Normally, algae—which can exist as a single-celled organism—can be found at fewer than 1,000 cells per litre. But Barron says when you get to counts over 10,000 cells per litre, that’s when you begin to see dying fish.

“We currently have cell counts anywhere from 10 to 20 million cells per litre,” Barron said.

Richard Bartleson, a biologist at Sanibel-Captiva Conservation Foundation, has been tracking red tide blooms in Florida for the past 12 years. He says this is the worst case he’s seen in the last decade.

“We used to sometimes get a patch of red tide come by and it (would) be gone in a week,” Bartleson told

Florida’s current red tide outbreak began last October and has lasted 10 months.

Bartleson says the algae bloom now stretches over 150 miles (over 240 kilometres) — which is about the distance from Tampa Bay to Naples.

The University of Florida says that in the last 200 years, the U.S. has lost more than 53 per cent of its wetland acreage.

Moreover, Florida alone has lost more than 9.3 million acres of wetlands in the last 200 years (37,635 square kilometers), the most lost in any state.

“With the high loading rates of nutrients from the shore, it’s impossible to stop it from running out (of nutrients),” Bartleson said.

Currently, the biggest concern is the beaches’ natural habitat.

According to Barron, before the outbreak, Florida’s Clinic for the Rehabilitation of Wildlife treated an average of 200 animals per year for red tide poisoning. However, since the outbreak in October, they have treated more than 500 animals.

Courtesy: Florida's Clinic for the Rehabilitation

CROW Student Abbey Bierman draws blood from a sub-adult loggerhead sea turtle for testing toxin levels. The turtle is being treated for red tide poisoning, also known as brevetoxicosis, at the Clinic for the Rehabilitation of Wildlife (CROW) in Sanibel, Florida. Brian Bohlman/Clinic for the Rehabilitation of Wildlife (CROW)

Barron estimates millions of small and large sea creatures across the state have died since, with tons more dying every day.

As the crisis worsens, media personality and environmental activist Erin Brockovich has spoken out.

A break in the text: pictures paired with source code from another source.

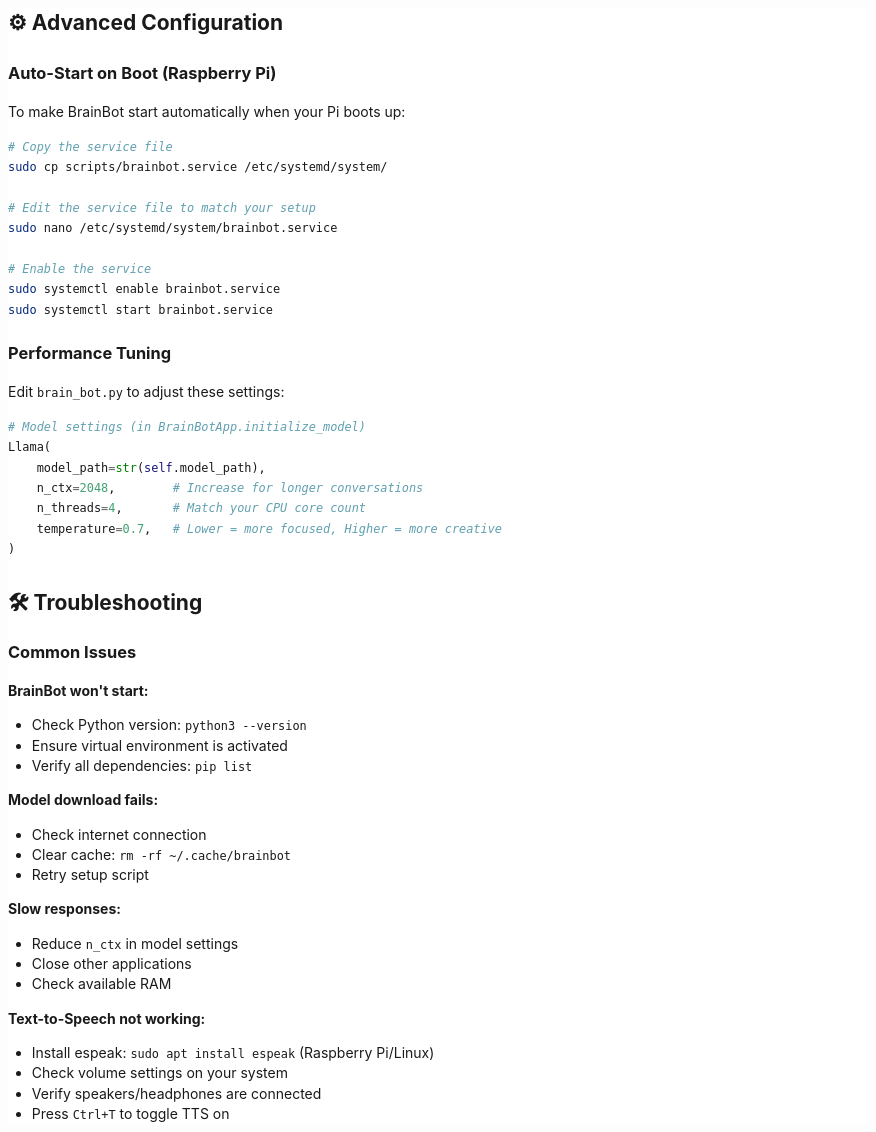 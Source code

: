 ## ⚙️ Advanced Configuration

### Auto-Start on Boot (Raspberry Pi)

To make BrainBot start automatically when your Pi boots up:

```bash
# Copy the service file
sudo cp scripts/brainbot.service /etc/systemd/system/

# Edit the service file to match your setup
sudo nano /etc/systemd/system/brainbot.service

# Enable the service
sudo systemctl enable brainbot.service
sudo systemctl start brainbot.service
```

### Performance Tuning

Edit `brain_bot.py` to adjust these settings:

```python
# Model settings (in BrainBotApp.initialize_model)
Llama(
    model_path=str(self.model_path),
    n_ctx=2048,        # Increase for longer conversations
    n_threads=4,       # Match your CPU core count
    temperature=0.7,   # Lower = more focused, Higher = more creative
)
```

## 🛠️ Troubleshooting

### Common Issues

**BrainBot won't start:**
- Check Python version: `python3 --version`
- Ensure virtual environment is activated
- Verify all dependencies: `pip list`

**Model download fails:**
- Check internet connection
- Clear cache: `rm -rf ~/.cache/brainbot`
- Retry setup script

**Slow responses:**
- Reduce `n_ctx` in model settings
- Close other applications
- Check available RAM

**Text-to-Speech not working:**
- Install espeak: `sudo apt install espeak` (Raspberry Pi/Linux)
- Check volume settings on your system
- Verify speakers/headphones are connected
- Press `Ctrl+T` to toggle TTS on
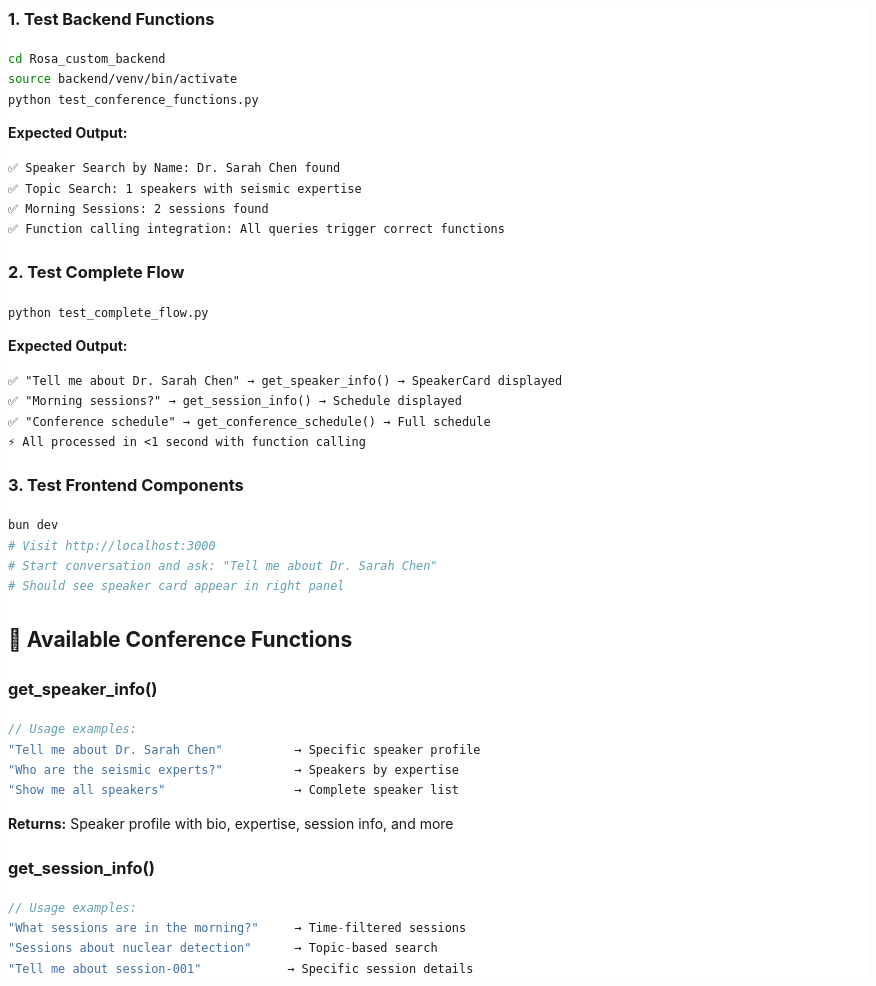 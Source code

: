 ### **1. Test Backend Functions**
```bash
cd Rosa_custom_backend
source backend/venv/bin/activate
python test_conference_functions.py
```

**Expected Output:**
```
✅ Speaker Search by Name: Dr. Sarah Chen found
✅ Topic Search: 1 speakers with seismic expertise  
✅ Morning Sessions: 2 sessions found
✅ Function calling integration: All queries trigger correct functions
```

### **2. Test Complete Flow** 
```bash
python test_complete_flow.py
```

**Expected Output:**
```
✅ "Tell me about Dr. Sarah Chen" → get_speaker_info() → SpeakerCard displayed
✅ "Morning sessions?" → get_session_info() → Schedule displayed  
✅ "Conference schedule" → get_conference_schedule() → Full schedule
⚡ All processed in <1 second with function calling
```

### **3. Test Frontend Components**
```bash
bun dev
# Visit http://localhost:3000 
# Start conversation and ask: "Tell me about Dr. Sarah Chen"
# Should see speaker card appear in right panel
```

## 🔧 **Available Conference Functions**

### **get_speaker_info()**
```typescript
// Usage examples:
"Tell me about Dr. Sarah Chen"          → Specific speaker profile
"Who are the seismic experts?"          → Speakers by expertise  
"Show me all speakers"                  → Complete speaker list
```

**Returns:** Speaker profile with bio, expertise, session info, and more

### **get_session_info()**
```typescript  
// Usage examples:
"What sessions are in the morning?"     → Time-filtered sessions
"Sessions about nuclear detection"      → Topic-based search
"Tell me about session-001"            → Specific session details
```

In a strongly worded post on Facebook last month, Brockovich called on “all” elected representatives in Florida to “do your damn job,” and find a solution.

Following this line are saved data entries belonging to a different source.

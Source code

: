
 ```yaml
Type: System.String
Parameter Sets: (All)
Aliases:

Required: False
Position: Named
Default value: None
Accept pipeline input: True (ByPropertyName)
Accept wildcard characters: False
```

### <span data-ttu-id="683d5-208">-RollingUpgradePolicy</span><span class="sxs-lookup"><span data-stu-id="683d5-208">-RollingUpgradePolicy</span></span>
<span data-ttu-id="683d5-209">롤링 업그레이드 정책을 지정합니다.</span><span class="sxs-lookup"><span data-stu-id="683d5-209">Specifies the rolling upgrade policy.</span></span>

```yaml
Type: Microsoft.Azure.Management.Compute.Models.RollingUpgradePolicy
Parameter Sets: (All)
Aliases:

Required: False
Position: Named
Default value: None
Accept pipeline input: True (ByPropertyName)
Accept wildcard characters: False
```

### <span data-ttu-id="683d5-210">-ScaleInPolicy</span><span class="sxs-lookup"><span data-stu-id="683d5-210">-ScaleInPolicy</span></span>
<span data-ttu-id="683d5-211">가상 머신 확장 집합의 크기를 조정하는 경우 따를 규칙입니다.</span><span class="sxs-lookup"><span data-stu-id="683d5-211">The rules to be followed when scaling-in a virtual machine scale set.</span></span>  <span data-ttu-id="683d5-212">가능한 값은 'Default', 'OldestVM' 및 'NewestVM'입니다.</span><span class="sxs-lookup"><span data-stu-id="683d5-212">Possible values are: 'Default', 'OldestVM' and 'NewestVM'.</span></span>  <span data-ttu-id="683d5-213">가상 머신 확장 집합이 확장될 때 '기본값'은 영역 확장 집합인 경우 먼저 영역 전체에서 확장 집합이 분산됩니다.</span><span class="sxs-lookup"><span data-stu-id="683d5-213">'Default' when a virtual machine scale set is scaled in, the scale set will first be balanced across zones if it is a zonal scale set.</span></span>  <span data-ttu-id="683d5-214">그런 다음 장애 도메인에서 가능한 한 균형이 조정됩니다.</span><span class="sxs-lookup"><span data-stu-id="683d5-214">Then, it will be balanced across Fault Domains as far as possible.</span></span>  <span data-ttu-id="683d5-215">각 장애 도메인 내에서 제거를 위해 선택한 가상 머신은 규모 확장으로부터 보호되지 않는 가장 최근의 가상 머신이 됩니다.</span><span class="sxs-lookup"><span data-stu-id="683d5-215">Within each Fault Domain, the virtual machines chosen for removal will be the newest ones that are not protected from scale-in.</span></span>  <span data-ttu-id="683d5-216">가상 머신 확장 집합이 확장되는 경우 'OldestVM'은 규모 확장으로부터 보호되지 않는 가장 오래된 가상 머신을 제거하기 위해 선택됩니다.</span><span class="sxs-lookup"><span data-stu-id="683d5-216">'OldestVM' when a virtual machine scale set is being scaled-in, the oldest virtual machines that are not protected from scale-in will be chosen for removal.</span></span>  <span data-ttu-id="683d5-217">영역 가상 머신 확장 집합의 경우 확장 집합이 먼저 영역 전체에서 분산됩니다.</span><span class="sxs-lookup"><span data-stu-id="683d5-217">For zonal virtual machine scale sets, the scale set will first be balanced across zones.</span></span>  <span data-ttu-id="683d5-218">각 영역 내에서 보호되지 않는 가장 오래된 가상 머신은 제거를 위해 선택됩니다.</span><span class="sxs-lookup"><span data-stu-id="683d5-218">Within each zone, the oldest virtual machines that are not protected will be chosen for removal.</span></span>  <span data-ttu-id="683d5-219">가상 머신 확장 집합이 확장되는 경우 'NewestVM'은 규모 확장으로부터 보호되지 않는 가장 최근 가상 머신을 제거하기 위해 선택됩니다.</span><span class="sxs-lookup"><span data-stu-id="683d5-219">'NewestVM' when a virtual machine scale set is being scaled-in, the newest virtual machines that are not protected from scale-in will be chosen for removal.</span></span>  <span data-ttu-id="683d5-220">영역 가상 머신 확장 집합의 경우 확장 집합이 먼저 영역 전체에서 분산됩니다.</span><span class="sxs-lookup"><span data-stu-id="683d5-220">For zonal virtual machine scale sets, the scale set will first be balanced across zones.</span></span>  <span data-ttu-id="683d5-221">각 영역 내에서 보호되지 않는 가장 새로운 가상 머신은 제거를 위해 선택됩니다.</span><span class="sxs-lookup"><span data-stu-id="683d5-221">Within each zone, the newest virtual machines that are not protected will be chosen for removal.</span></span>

On Monday morning, Florida Governor Rick Scott issued an executive order declaring a state of emergency in Florida, for the seven counties the red tide has spread to.

While airborne red tide toxins are not lethal to humans, experts advise people to stay away from red tide-infested waters.

Research conducted at Florida’s Clinic for the Rehabilitation of Wildlife suggests there are severe long- term effects with chronic exposure.

”People normally don’t just drop dead. They are going to breathe in the toxins, they are going to have a little bit of irritation, and then otherwise they are going to say they had a pretty nice time at the beach,” Barron said.

“The problem is, we don’t know what the long-term effects are. There have been some tentative links with neuromuscular disease, Parkinson’s and even Alzheimer’s.”

Kienitz, meanwhile, tells she isn’t taking any chances. For her, Florida simply just isn’t the relaxing escape it used to be.

“In the past 10 years I think it has gotten a little bit worst every time,” Kienitz said.

“A part of the beauty of being in Florida is the miles upon miles of beautiful beaches… Now you can’t walk on the beach. You are there for maybe two minutes, and depending on how far you are, you can sometimes even smell it in the parking lot. And you just have to go away.”